Les noyaux d'olives, déchet produit en grande quantité par l'Espagne, première productrice d'huile d'olive au monde, sont désormais exploités à Madrid pour le chauffage, en tant qu'énergie renouvelable à bas prix qui suscite pourtant la méfiance des écologistes.
Derrière la porte d'une cave de l'immeuble du 12 Paseo de La Habana, en plein Madrid, une légère odeur âcre d'olives imprègne une atmosphère étouffante.
Un système de chaufferie en aluminium brillant aspire en continu des tonnes de noyaux d'olives, entreposés dans un silo, jusqu'à un poêle où ils sont transformés en braises qui dégagent assez d'énergie pour chauffer seize appartements et bureaux.
"La qualité du chauffage est élevée et plus constante que le gaz naturel ou le charbon, c'est moins salissant et moins laid que le charbon, les coûts sont plus bas et c'est un produit national qui ne nous rend pas dépendants des fluctuations du pétrole", assure le président du syndic de propriétaires, Jorge Tudel.
Le pas a été franchi lorsqu'il a fallu réhabiliter l'ancien système au charbon.
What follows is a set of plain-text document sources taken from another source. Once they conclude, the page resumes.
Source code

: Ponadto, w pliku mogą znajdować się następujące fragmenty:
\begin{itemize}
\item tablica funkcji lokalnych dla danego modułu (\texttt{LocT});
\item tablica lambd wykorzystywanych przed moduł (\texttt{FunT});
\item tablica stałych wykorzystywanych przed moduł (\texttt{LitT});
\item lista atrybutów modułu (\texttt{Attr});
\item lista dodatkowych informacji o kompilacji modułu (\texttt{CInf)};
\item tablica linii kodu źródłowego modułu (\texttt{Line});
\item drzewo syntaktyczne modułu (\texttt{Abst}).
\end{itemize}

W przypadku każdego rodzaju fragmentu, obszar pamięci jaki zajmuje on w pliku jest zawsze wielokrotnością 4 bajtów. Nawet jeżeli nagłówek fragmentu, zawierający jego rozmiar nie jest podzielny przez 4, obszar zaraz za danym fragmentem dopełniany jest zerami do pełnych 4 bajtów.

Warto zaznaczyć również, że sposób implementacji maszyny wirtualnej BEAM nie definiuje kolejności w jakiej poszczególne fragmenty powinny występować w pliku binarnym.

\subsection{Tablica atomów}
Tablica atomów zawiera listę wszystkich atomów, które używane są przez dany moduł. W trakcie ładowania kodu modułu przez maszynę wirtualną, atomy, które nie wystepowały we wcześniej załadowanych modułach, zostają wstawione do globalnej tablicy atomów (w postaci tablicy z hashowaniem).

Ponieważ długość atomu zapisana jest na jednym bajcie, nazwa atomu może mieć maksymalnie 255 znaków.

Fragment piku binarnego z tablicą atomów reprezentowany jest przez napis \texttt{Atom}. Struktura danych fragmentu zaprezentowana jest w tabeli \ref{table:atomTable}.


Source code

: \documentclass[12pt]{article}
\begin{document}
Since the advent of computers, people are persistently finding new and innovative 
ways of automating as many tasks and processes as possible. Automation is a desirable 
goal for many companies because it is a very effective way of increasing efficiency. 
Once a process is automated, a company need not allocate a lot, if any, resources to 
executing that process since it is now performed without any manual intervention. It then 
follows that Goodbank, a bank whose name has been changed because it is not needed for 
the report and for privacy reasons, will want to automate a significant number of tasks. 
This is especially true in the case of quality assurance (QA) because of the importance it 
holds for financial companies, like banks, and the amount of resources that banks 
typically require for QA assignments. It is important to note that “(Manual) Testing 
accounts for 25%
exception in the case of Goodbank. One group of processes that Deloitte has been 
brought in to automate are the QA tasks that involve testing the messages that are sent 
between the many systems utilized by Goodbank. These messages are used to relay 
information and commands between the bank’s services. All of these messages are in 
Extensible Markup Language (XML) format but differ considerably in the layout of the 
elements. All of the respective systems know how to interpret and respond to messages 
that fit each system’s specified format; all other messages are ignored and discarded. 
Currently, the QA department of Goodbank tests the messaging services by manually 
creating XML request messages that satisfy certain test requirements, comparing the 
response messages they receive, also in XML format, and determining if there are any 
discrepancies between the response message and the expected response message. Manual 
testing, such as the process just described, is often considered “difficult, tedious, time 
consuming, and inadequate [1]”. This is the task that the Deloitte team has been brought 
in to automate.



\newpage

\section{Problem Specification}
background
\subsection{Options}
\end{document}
L'entreprise contactée, Calordom, qui amorçait son recyclage aux noyaux d'olives, aux écorces d'amande ou aux pépins de raisins, selon les saisons, a proposé ses nouveaux services aux propriétaires qui ont rapidement été convaincus.
La possibilité de recevoir une aide de la région de Madrid, qui encourage financièrement ce type d'installation d'énergie renouvelable depuis deux ans, n'a pas été étrangère à la décision. La contribution publique a représenté 20% de l'investissement d'un total de 100.000 euros.
La première année de fonctionnement, en 2005, les dépenses en chauffage ont été de 17.000 euros pour tout l'immeuble, contre 23.000 euros quand il était chauffé au charbon, soit près de 30% de moins.
L'immeuble est un des 300 bâtiments de la capitale espagnole à s'être converti aux olives, selon Juan Cabello, gérant de Calordom qui comptait un employé quand elle s'est lancée en 2001, quinze aujourd'hui.
"Cette énergie est 100% non polluante, un kilo de noyaux d'olives brûlées, en réalité du bois compressé de façon naturelle, émet la même quantité de gaz carbonique que si on les laissait pourrir", assure Cabello.
"L'utilisation de bois compressé, artificiellement cette fois, existe en Autriche depuis quinze ans, en Allemagne et en France également. En Espagne, la mentalité écologique est encore peu développée", selon lui.
Cabello rappelle qu'"on trouve des olives des Pyrénées à la baie de Cadix" en Espagne, première productrice d'huile d'olives au monde. Mais l'énergie aux olives demeure "insignifiante" en Espagne, comparé au gaz naturel, au pétrole ou au charbon.
Et il faut qu'elle le reste, selon les écologistes, qui craignent les défauts du procédé si l'usage devait se généraliser. Dans ce cas, les cultures énergétiques deviendront "intensives, ce qui suppose une utilisation élevée d'engrais dérivés de pétrole, l'utilisation de machines très demandeuses en pétrole et dans ce cas, le solde énergétique n'est plus positif", explique Sara Pizzinato, de l'organisation internationale Greenpeace.
Selon elle, "il faut que le gaz carbonique émis pour fabriquer cette énergie ne soit pas supérieur à celui qu'elle va émettre ensuite, et que l'énergie générée par ce combustible soit supérieure à l'énergie utilisée pour créer ce combustible".
Un usage excessif de la biomasse brûlée en quantité pourrait avoir des effets inverses à ceux recherchés sur l'environnement: appauvrissement des sols, désertification et changement climatique, avertissent les écologistes.